It's always nice when economists draw attention to their own errors, so consider our hat doffed to the folks at the Office for Budget Responsibility who have highlighted their persistent failure to foresee the UK's productivity crisis.
The OBR, an independent body tasked with keeping an eye on the government's fiscal performance, paints a bleak picture of the last six to seven years. Despite decent GDP growth and impressively low levels of unemployment, British productivity – the output we produce for every hour worked – has barely improved at all since 2011.
Time after time the OBR has predicted an imminent and significant improvement in UK productivity, only to be proven depressingly wrong by the official data.
The OBR is hardly the only group to have got this wrong, and its explanations are reasonable. In the years following the financial crisis, with unemployment still low, it was fair to assume companies were keeping hold of staff with the intention of giving them more work to do once business picked up. Equally, many of us expected low unemployment to lift wages and force companies to demand more from their staff. It seems neither outcome has materialised.
Theories behind the UK's productivity crisis (it is a crisis because, without better productivity, it's difficult to see Britons becoming any better off) are numerous, but the OBR has now thrown its weight behind one suspicion that has lingered for some time – namely, that the "abnormally low level of interest rates could be... allowing weak and highly indebted firms to survive for longer than they normally would."
The statement adds more pressure on the Bank of England to raise rates beyond their ultra-emergency levels of 0.25 per cent at the upcoming "Super Thursday" three weeks from now.
It comes on the back of an admission by the Office for National Statistics earlier this week that it had underestimated the pace of climbing labour costs, which was also likely to have raised eyebrows on Threadneedle Street.
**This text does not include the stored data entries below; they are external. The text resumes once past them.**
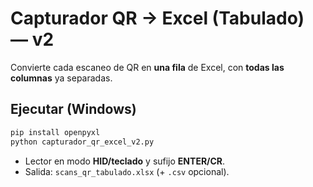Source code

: # Capturador QR → Excel (Tabulado) — v2

Convierte cada escaneo de QR en **una fila** de Excel, con **todas las columnas** ya separadas.

## Ejecutar (Windows)
```bash
pip install openpyxl
python capturador_qr_excel_v2.py
```
- Lector en modo **HID/teclado** y sufijo **ENTER/CR**.
- Salida: `scans_qr_tabulado.xlsx` (+ `.csv` opcional).

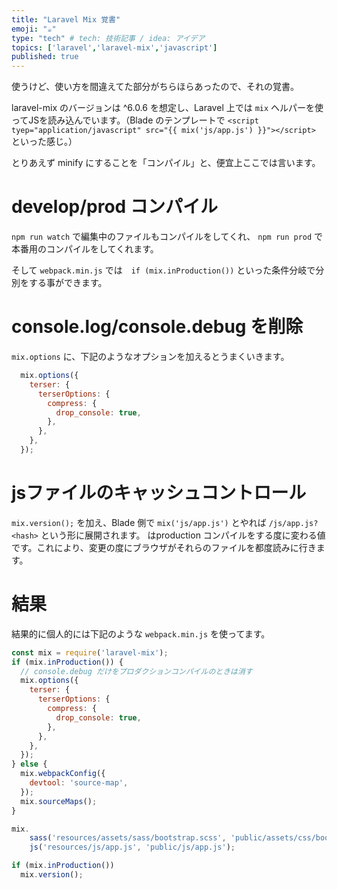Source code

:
 ```yaml
---
title: "Laravel Mix 覚書"
emoji: "☕"
type: "tech" # tech: 技術記事 / idea: アイデア
topics: ['laravel','laravel-mix','javascript']
published: true
---
```



使うけど、使い方を間違えてた部分がちらほらあったので、それの覚書。

laravel-mix のバージョンは ^6.0.6 を想定し、Laravel 上では `mix` ヘルパーを使ってJSを読み込んでいます。（Blade のテンプレートで `<script tyep="application/javascript" src="{{ mix('js/app.js') }}"></script>` といった感じ。）

とりあえず minify にすることを「コンパイル」と、便宜上ここでは言います。


# develop/prod コンパイル

`npm run watch` で編集中のファイルもコンパイルをしてくれ、 `npm run prod` で本番用のコンパイルをしてくれます。

そして `webpack.min.js` では　`if (mix.inProduction())` といった条件分岐で分別をする事ができます。

# console.log/console.debug を削除

`mix.options` に、下記のようなオプションを加えるとうまくいきます。

```js
  mix.options({
    terser: {
      terserOptions: {
        compress: {
          drop_console: true,
        },
      },
    },
  });
```

# jsファイルのキャッシュコントロール

`mix.version();` を加え、Blade 側で `mix('js/app.js')` とやれば `/js/app.js?<hash>` という形に展開されます。 **<hash>** はproduction コンパイルをする度に変わる値です。これにより、変更の度にブラウザがそれらのファイルを都度読みに行きます。

# 結果

結果的に個人的には下記のような `webpack.min.js` を使ってます。

```js
const mix = require('laravel-mix');
if (mix.inProduction()) {
  // console.debug だけをプロダクションコンパイルのときは消す
  mix.options({
    terser: {
      terserOptions: {
        compress: {
          drop_console: true,
        },
      },
    },
  });
} else {
  mix.webpackConfig({
    devtool: 'source-map',
  });
  mix.sourceMaps();
}

mix.
	sass('resources/assets/sass/bootstrap.scss', 'public/assets/css/bootstrap.css')
    js('resources/js/app.js', 'public/js/app.js');

if (mix.inProduction())
  mix.version();
```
The Bank's job remains unenviable: it must foresee inflationary pressures ahead of time while being careful not to rock the UK's still precarious economic recovery. However, yesterday's OBR statement is just one of many reminders of the potential unintended consequences stemming from a decade of historically-low rates.
Britain's economic outlook may be murky but in the absence of a clear "emergency", our monetary position should not be anchored at such an exceptionally low rate.